Firstly, you did not measure the speed of len() , you measured the speed of creating a list / set along with the speed of len() .

Use the --setup timeit argument:

 $ python -m timeit --setup "a=[1,2,3,4,5,6,7,8,9,10]" "len(a)" 10000000 loops, best of 3: 0.0369 usec per loop $ python -m timeit --setup "a={1,2,3,4,5,6,7,8,9,10}" "len(a)" 10000000 loops, best of 3: 0.0372 usec per loop

Statements that you pass --setup are executed before the speed measurement len() .

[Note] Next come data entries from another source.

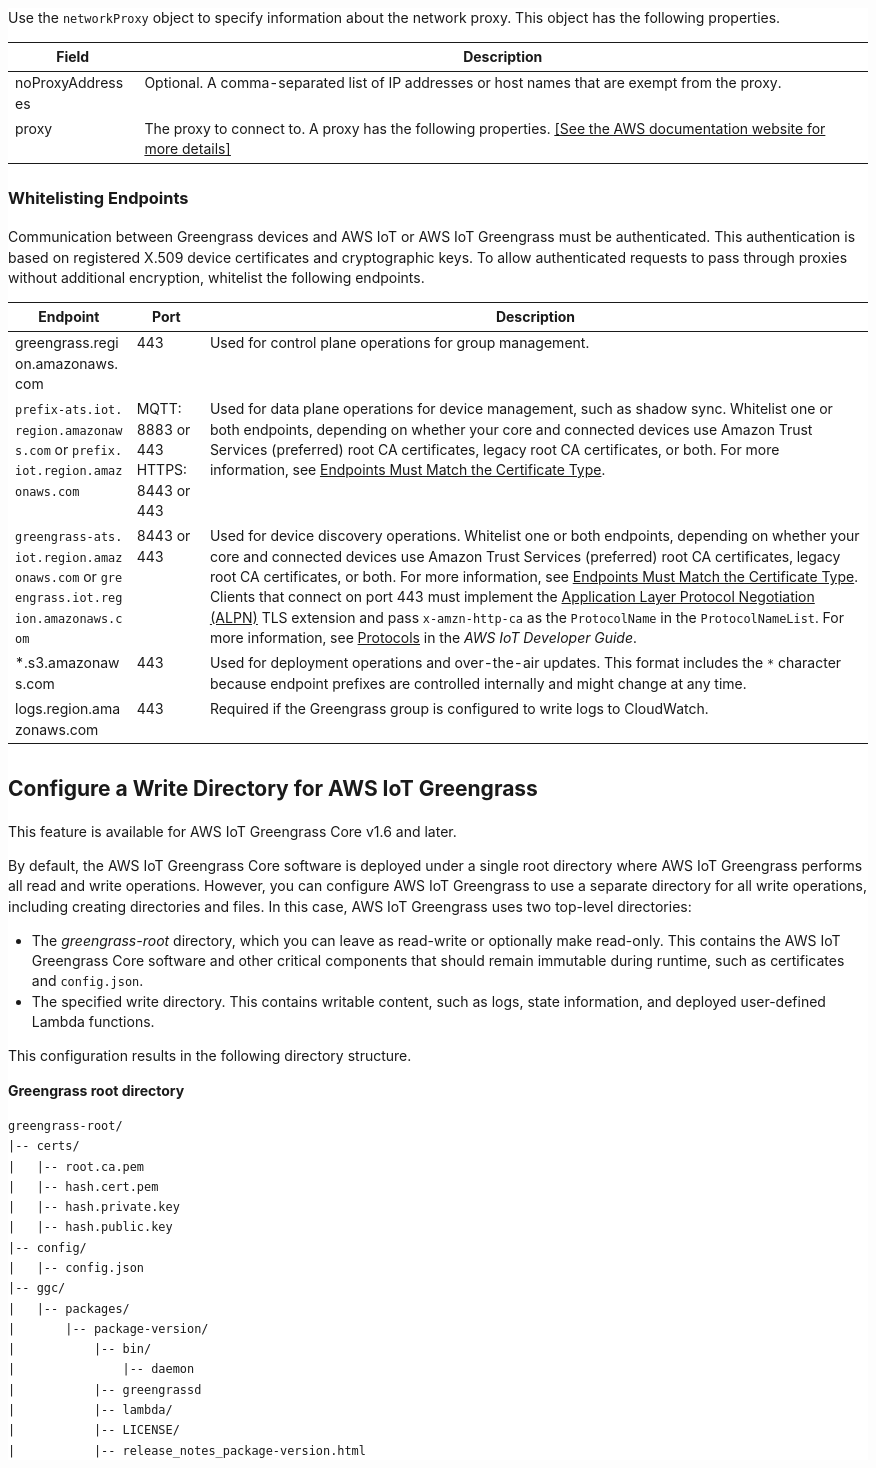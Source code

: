 Use the `networkProxy` object to specify information about the network proxy\. This object has the following properties\.


| Field | Description | 
| --- | --- | 
| noProxyAddresses |  Optional\. A comma\-separated list of IP addresses or host names that are exempt from the proxy\.  | 
| proxy |  The proxy to connect to\. A proxy has the following properties\. [\[See the AWS documentation website for more details\]](http://docs.aws.amazon.com/greengrass/latest/developerguide/gg-core.html)  | 

### Whitelisting Endpoints<a name="whitelist-endpoints-proxy"></a>

Communication between Greengrass devices and AWS IoT or AWS IoT Greengrass must be authenticated\. This authentication is based on registered X\.509 device certificates and cryptographic keys\. To allow authenticated requests to pass through proxies without additional encryption, whitelist the following endpoints\.


| Endpoint | Port | Description | 
| --- | --- | --- | 
| greengrass\.region\.amazonaws\.com | 443 |  Used for control plane operations for group management\.  | 
| `prefix-ats.iot.region.amazonaws.com` or `prefix.iot.region.amazonaws.com` | MQTT: 8883 or 443 HTTPS: 8443 or 443 |  Used for data plane operations for device management, such as shadow sync\. Whitelist one or both endpoints, depending on whether your core and connected devices use Amazon Trust Services \(preferred\) root CA certificates, legacy root CA certificates, or both\. For more information, see [Endpoints Must Match the Certificate Type](#certificate-endpoints)\.  | 
| `greengrass-ats.iot.region.amazonaws.com` or `greengrass.iot.region.amazonaws.com` | 8443 or 443 |  Used for device discovery operations\. Whitelist one or both endpoints, depending on whether your core and connected devices use Amazon Trust Services \(preferred\) root CA certificates, legacy root CA certificates, or both\. For more information, see [Endpoints Must Match the Certificate Type](#certificate-endpoints)\.  Clients that connect on port 443 must implement the [ Application Layer Protocol Negotiation \(ALPN\)](https://tools.ietf.org/html/rfc7301) TLS extension and pass `x-amzn-http-ca` as the `ProtocolName` in the `ProtocolNameList`\. For more information, see [Protocols](https://docs.aws.amazon.com/iot/latest/developerguide/protocols.html) in the *AWS IoT Developer Guide*\.   | 
| \*\.s3\.amazonaws\.com | 443 |  Used for deployment operations and over\-the\-air updates\. This format includes the `*` character because endpoint prefixes are controlled internally and might change at any time\.  | 
| logs\.region\.amazonaws\.com | 443 |  Required if the Greengrass group is configured to write logs to CloudWatch\.  | 

## Configure a Write Directory for AWS IoT Greengrass<a name="write-directory"></a>

This feature is available for AWS IoT Greengrass Core v1\.6 and later\.

By default, the AWS IoT Greengrass Core software is deployed under a single root directory where AWS IoT Greengrass performs all read and write operations\. However, you can configure AWS IoT Greengrass to use a separate directory for all write operations, including creating directories and files\. In this case, AWS IoT Greengrass uses two top\-level directories:
+ The *greengrass\-root* directory, which you can leave as read\-write or optionally make read\-only\. This contains the AWS IoT Greengrass Core software and other critical components that should remain immutable during runtime, such as certificates and `config.json`\.
+ The specified write directory\. This contains writable content, such as logs, state information, and deployed user\-defined Lambda functions\.

This configuration results in the following directory structure\.

**Greengrass root directory**  

```
greengrass-root/
|-- certs/
|   |-- root.ca.pem
|   |-- hash.cert.pem
|   |-- hash.private.key
|   |-- hash.public.key
|-- config/
|   |-- config.json
|-- ggc/
|   |-- packages/
|       |-- package-version/
|           |-- bin/
|               |-- daemon 
|           |-- greengrassd
|           |-- lambda/
|           |-- LICENSE/
|           |-- release_notes_package-version.html
```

Secondly, it should be noted that len(a) is a fairly fast operator. The process of measuring its speed may be “noise”. Note that code executed (and measured) in time is equivalent to the following:

 for i in itertools.repeat(None, number): len(a)

Since both len(a) and itertools.repeat(...).__next__() are fast operations, and their speeds may be similar, the speed of itertools.repeat(...).__next__() can affect the timings.

For this reason, you better measure len(a); len(a); ...; len(a) len(a); len(a); ...; len(a) len(a); len(a); ...; len(a) (repeated 100 times or so) so that the body of the for loop takes a significantly longer amount of time than the iterator:

 $ python -m timeit --setup "a=[1,2,3,4,5,6,7,8,9,10]" "$(for i in {0..1000}; do echo "len(a)"; done)" 10000 loops, best of 3: 29.2 usec per loop $ python -m timeit --setup "a={1,2,3,4,5,6,7,8,9,10}" "$(for i in {0..1000}; do echo "len(a)"; done)" 10000 loops, best of 3: 29.3 usec per loop

(The results still say that len() has the same characteristics in lists and sets, but now you are sure that the result is correct.)

Thirdly, it is true that “complexity” and “speed” are related, but I think you are confused. The fact that len() has O (1) complexity for lists and sets does not mean that it should work at the same speed in lists and sets.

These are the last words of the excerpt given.